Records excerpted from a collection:
##########

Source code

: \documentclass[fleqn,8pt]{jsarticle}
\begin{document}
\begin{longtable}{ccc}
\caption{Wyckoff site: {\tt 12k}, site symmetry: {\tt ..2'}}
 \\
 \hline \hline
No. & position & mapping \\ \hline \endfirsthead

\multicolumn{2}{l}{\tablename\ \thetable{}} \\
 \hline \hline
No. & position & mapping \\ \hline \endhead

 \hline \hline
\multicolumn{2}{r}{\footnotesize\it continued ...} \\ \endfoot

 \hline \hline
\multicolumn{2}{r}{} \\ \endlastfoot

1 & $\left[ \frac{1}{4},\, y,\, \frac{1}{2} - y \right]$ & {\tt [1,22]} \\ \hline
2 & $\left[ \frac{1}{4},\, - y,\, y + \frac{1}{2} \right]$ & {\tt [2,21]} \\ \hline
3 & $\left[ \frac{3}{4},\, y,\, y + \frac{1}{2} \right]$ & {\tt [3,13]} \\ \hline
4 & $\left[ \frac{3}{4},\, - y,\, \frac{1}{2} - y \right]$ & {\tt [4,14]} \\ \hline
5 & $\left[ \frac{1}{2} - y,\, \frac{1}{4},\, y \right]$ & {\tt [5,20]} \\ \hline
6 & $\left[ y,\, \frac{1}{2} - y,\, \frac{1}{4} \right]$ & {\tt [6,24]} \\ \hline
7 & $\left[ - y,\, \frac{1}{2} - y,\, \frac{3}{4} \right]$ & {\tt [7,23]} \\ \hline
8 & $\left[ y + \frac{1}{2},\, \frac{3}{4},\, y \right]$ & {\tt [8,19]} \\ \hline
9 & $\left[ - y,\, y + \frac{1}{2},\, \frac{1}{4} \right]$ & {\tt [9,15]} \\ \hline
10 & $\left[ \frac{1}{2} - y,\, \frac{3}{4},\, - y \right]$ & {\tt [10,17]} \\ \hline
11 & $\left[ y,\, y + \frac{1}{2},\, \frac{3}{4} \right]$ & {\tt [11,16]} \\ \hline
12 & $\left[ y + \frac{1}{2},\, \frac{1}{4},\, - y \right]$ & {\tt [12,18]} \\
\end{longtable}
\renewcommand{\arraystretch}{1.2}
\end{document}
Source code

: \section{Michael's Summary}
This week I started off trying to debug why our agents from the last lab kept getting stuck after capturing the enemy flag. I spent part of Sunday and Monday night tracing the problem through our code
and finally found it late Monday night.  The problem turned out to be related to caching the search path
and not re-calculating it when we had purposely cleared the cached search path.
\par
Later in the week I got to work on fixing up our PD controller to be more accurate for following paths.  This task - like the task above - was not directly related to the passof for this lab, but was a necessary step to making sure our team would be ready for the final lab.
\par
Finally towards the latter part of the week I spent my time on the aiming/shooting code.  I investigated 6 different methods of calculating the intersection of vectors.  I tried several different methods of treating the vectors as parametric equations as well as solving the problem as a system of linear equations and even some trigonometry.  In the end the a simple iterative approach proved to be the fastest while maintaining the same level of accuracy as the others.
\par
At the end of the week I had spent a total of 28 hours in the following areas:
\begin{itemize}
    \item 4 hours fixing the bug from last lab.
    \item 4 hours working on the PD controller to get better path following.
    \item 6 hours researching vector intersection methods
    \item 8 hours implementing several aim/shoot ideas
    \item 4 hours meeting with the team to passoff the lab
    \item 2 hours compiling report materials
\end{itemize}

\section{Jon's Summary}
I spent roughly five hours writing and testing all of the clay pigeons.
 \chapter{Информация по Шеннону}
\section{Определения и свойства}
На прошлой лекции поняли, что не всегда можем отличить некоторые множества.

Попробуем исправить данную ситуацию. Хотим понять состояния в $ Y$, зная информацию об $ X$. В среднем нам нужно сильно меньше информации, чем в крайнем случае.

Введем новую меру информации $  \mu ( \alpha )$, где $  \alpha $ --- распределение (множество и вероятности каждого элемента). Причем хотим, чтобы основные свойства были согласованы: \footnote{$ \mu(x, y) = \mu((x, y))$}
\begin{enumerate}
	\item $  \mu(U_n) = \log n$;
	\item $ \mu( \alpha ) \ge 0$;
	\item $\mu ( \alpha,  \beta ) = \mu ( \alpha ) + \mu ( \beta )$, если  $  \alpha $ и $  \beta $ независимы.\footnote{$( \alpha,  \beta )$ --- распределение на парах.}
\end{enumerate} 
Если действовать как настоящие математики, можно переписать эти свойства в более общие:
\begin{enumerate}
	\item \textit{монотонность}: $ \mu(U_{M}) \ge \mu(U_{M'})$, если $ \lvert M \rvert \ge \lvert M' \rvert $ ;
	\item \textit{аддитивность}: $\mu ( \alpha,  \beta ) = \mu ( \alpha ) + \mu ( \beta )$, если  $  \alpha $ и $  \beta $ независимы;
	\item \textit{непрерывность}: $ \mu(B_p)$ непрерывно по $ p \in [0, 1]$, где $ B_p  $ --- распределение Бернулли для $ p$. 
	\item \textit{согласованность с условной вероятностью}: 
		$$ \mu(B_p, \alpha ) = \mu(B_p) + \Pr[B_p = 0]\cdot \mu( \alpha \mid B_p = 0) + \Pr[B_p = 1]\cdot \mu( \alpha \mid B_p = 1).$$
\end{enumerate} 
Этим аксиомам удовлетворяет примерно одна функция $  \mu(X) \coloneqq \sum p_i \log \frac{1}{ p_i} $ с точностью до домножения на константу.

##########

Look above for the line holding "На прошлой лекции", then set down exactly that line and every line after it up to and including the line holding "Если действовать как", with nothing else.

На прошлой лекции поняли, что не всегда можем отличить некоторые множества.

Попробуем исправить данную ситуацию. Хотим понять состояния в $ Y$, зная информацию об $ X$. В среднем нам нужно сильно меньше информации, чем в крайнем случае.

Введем новую меру информации $  \mu ( \alpha )$, где $  \alpha $ --- распределение (множество и вероятности каждого элемента). Причем хотим, чтобы основные свойства были согласованы: \footnote{$ \mu(x, y) = \mu((x, y))$}
\begin{enumerate}
	\item $  \mu(U_n) = \log n$;
	\item $ \mu( \alpha ) \ge 0$;
	\item $\mu ( \alpha,  \beta ) = \mu ( \alpha ) + \mu ( \beta )$, если  $  \alpha $ и $  \beta $ независимы.\footnote{$( \alpha,  \beta )$ --- распределение на парах.}
\end{enumerate} 
Если действовать как настоящие математики, можно переписать эти свойства в более общие:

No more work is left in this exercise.